--- INSTRUCTIONS FOR THE TASK ---
Reproduce the entries below, please. Keep every character the same.

Saved entries:
--- START ---
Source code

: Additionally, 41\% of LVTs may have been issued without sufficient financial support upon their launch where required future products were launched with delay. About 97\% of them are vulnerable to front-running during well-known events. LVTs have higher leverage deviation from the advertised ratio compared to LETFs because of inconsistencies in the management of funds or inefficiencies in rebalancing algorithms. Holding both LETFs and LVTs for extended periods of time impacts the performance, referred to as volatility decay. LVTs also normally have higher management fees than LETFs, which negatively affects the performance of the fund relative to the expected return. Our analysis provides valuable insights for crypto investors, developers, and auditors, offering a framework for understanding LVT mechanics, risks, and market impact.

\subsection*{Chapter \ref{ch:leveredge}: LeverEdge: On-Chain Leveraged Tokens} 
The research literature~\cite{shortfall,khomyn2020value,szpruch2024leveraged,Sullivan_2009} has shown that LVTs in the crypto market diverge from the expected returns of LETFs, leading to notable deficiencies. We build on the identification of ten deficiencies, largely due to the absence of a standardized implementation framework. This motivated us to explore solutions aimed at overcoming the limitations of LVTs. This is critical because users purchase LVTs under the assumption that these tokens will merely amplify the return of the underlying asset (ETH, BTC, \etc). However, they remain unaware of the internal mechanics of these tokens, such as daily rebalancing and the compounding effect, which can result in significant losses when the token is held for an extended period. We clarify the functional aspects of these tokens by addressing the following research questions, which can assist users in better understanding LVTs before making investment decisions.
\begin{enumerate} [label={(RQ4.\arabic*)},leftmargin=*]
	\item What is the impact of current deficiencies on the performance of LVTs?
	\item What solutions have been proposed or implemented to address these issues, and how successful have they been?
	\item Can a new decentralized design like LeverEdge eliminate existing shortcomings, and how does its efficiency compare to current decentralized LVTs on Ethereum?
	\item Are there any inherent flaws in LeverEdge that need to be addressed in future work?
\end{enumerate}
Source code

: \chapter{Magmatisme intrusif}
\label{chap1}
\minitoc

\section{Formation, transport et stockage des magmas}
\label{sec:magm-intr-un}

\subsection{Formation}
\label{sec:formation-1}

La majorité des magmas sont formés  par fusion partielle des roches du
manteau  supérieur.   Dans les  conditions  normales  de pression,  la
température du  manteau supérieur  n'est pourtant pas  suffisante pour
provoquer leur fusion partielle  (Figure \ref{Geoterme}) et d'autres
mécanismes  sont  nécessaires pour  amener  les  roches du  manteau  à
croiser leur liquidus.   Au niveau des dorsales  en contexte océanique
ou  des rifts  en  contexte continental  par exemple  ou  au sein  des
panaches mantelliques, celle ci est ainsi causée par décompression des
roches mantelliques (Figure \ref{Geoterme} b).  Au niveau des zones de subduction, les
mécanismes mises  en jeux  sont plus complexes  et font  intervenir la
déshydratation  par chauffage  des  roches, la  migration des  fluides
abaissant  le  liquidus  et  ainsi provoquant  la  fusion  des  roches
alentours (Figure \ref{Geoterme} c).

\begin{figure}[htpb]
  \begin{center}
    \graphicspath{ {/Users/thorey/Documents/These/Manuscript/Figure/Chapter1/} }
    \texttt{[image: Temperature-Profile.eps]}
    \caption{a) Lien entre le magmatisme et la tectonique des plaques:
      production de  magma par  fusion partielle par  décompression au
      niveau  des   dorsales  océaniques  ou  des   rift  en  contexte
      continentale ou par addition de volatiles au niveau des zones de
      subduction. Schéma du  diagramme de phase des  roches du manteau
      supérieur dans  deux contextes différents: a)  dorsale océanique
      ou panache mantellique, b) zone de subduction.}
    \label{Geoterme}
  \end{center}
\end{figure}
--- END ---
--- TASK ANSWER ---
Source code

: Additionally, 41\% of LVTs may have been issued without sufficient financial support upon their launch where required future products were launched with delay. About 97\% of them are vulnerable to front-running during well-known events. LVTs have higher leverage deviation from the advertised ratio compared to LETFs because of inconsistencies in the management of funds or inefficiencies in rebalancing algorithms. Holding both LETFs and LVTs for extended periods of time impacts the performance, referred to as volatility decay. LVTs also normally have higher management fees than LETFs, which negatively affects the performance of the fund relative to the expected return. Our analysis provides valuable insights for crypto investors, developers, and auditors, offering a framework for understanding LVT mechanics, risks, and market impact.

\subsection*{Chapter \ref{ch:leveredge}: LeverEdge: On-Chain Leveraged Tokens} 
The research literature~\cite{shortfall,khomyn2020value,szpruch2024leveraged,Sullivan_2009} has shown that LVTs in the crypto market diverge from the expected returns of LETFs, leading to notable deficiencies. We build on the identification of ten deficiencies, largely due to the absence of a standardized implementation framework. This motivated us to explore solutions aimed at overcoming the limitations of LVTs. This is critical because users purchase LVTs under the assumption that these tokens will merely amplify the return of the underlying asset (ETH, BTC, \etc). However, they remain unaware of the internal mechanics of these tokens, such as daily rebalancing and the compounding effect, which can result in significant losses when the token is held for an extended period. We clarify the functional aspects of these tokens by addressing the following research questions, which can assist users in better understanding LVTs before making investment decisions.
\begin{enumerate} [label={(RQ4.\arabic*)},leftmargin=*]
	\item What is the impact of current deficiencies on the performance of LVTs?
	\item What solutions have been proposed or implemented to address these issues, and how successful have they been?
	\item Can a new decentralized design like LeverEdge eliminate existing shortcomings, and how does its efficiency compare to current decentralized LVTs on Ethereum?
	\item Are there any inherent flaws in LeverEdge that need to be addressed in future work?
\end{enumerate}
Source code

: \chapter{Magmatisme intrusif}
\label{chap1}
\minitoc

\section{Formation, transport et stockage des magmas}
\label{sec:magm-intr-un}

\subsection{Formation}
\label{sec:formation-1}

La majorité des magmas sont formés  par fusion partielle des roches du
manteau  supérieur.   Dans les  conditions  normales  de pression,  la
température du  manteau supérieur  n'est pourtant pas  suffisante pour
provoquer leur fusion partielle  (Figure \ref{Geoterme}) et d'autres
mécanismes  sont  nécessaires pour  amener  les  roches du  manteau  à
croiser leur liquidus.   Au niveau des dorsales  en contexte océanique
ou  des rifts  en  contexte continental  par exemple  ou  au sein  des
panaches mantelliques, celle ci est ainsi causée par décompression des
roches mantelliques (Figure \ref{Geoterme} b).  Au niveau des zones de subduction, les
mécanismes mises  en jeux  sont plus complexes  et font  intervenir la
déshydratation  par chauffage  des  roches, la  migration des  fluides
abaissant  le  liquidus  et  ainsi provoquant  la  fusion  des  roches
alentours (Figure \ref{Geoterme} c).

\begin{figure}[htpb]
  \begin{center}
    \graphicspath{ {/Users/thorey/Documents/These/Manuscript/Figure/Chapter1/} }
    \texttt{[image: Temperature-Profile.eps]}
    \caption{a) Lien entre le magmatisme et la tectonique des plaques:
      production de  magma par  fusion partielle par  décompression au
      niveau  des   dorsales  océaniques  ou  des   rift  en  contexte
      continentale ou par addition de volatiles au niveau des zones de
      subduction. Schéma du  diagramme de phase des  roches du manteau
      supérieur dans  deux contextes différents: a)  dorsale océanique
      ou panache mantellique, b) zone de subduction.}
    \label{Geoterme}
  \end{center}
\end{figure}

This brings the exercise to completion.